### Exercise description
All entries below are to be written out again exactly, but no picture is to be copied.

### Dataset
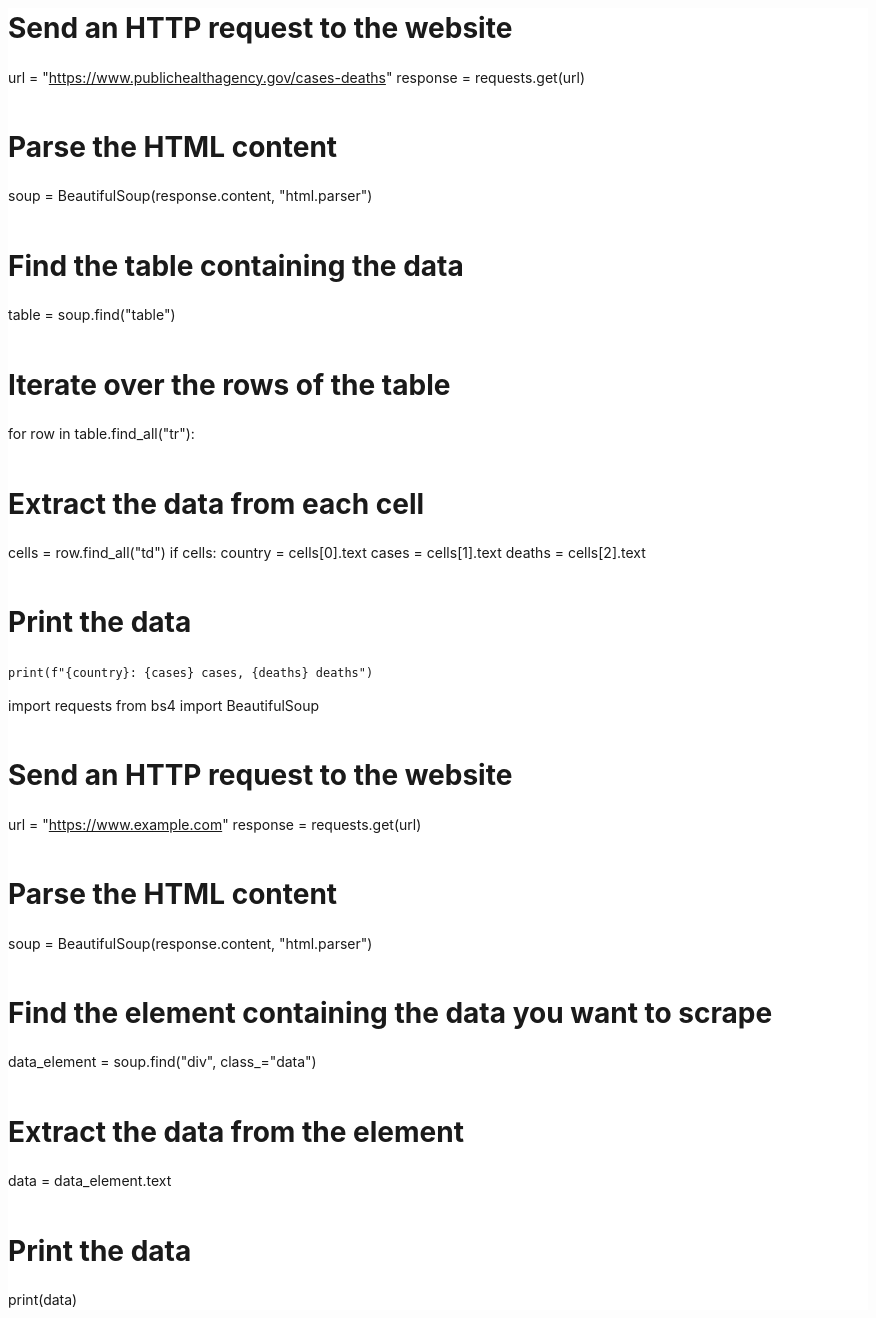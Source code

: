 # Send an HTTP request to the website
url = "https://www.publichealthagency.gov/cases-deaths"
response = requests.get(url)

# Parse the HTML content
soup = BeautifulSoup(response.content, "html.parser")

# Find the table containing the data
table = soup.find("table")

# Iterate over the rows of the table
for row in table.find_all("tr"):
# Extract the data from each cell
  cells = row.find_all("td")
  if cells:
    country = cells[0].text
    cases = cells[1].text
    deaths = cells[2].text

# Print the data
    print(f"{country}: {cases} cases, {deaths} deaths")
import requests
from bs4 import BeautifulSoup

# Send an HTTP request to the website
url = "https://www.example.com"
response = requests.get(url)

# Parse the HTML content
soup = BeautifulSoup(response.content, "html.parser")

# Find the element containing the data you want to scrape
data_element = soup.find("div", class_="data")

# Extract the data from the element
data = data_element.text

# Print the data
print(data)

### Finished exercise
Source code

: # Send an HTTP request to the website
url = "https://www.publichealthagency.gov/cases-deaths"
response = requests.get(url)

# Parse the HTML content
soup = BeautifulSoup(response.content, "html.parser")

# Find the table containing the data
table = soup.find("table")

# Iterate over the rows of the table
for row in table.find_all("tr"):
# Extract the data from each cell
  cells = row.find_all("td")
  if cells:
    country = cells[0].text
    cases = cells[1].text
    deaths = cells[2].text

# Print the data
    print(f"{country}: {cases} cases, {deaths} deaths")
import requests
from bs4 import BeautifulSoup

# Send an HTTP request to the website
url = "https://www.example.com"
response = requests.get(url)

# Parse the HTML content
soup = BeautifulSoup(response.content, "html.parser")

# Find the element containing the data you want to scrape
data_element = soup.find("div", class_="data")

# Extract the data from the element
data = data_element.text

# Print the data
print(data)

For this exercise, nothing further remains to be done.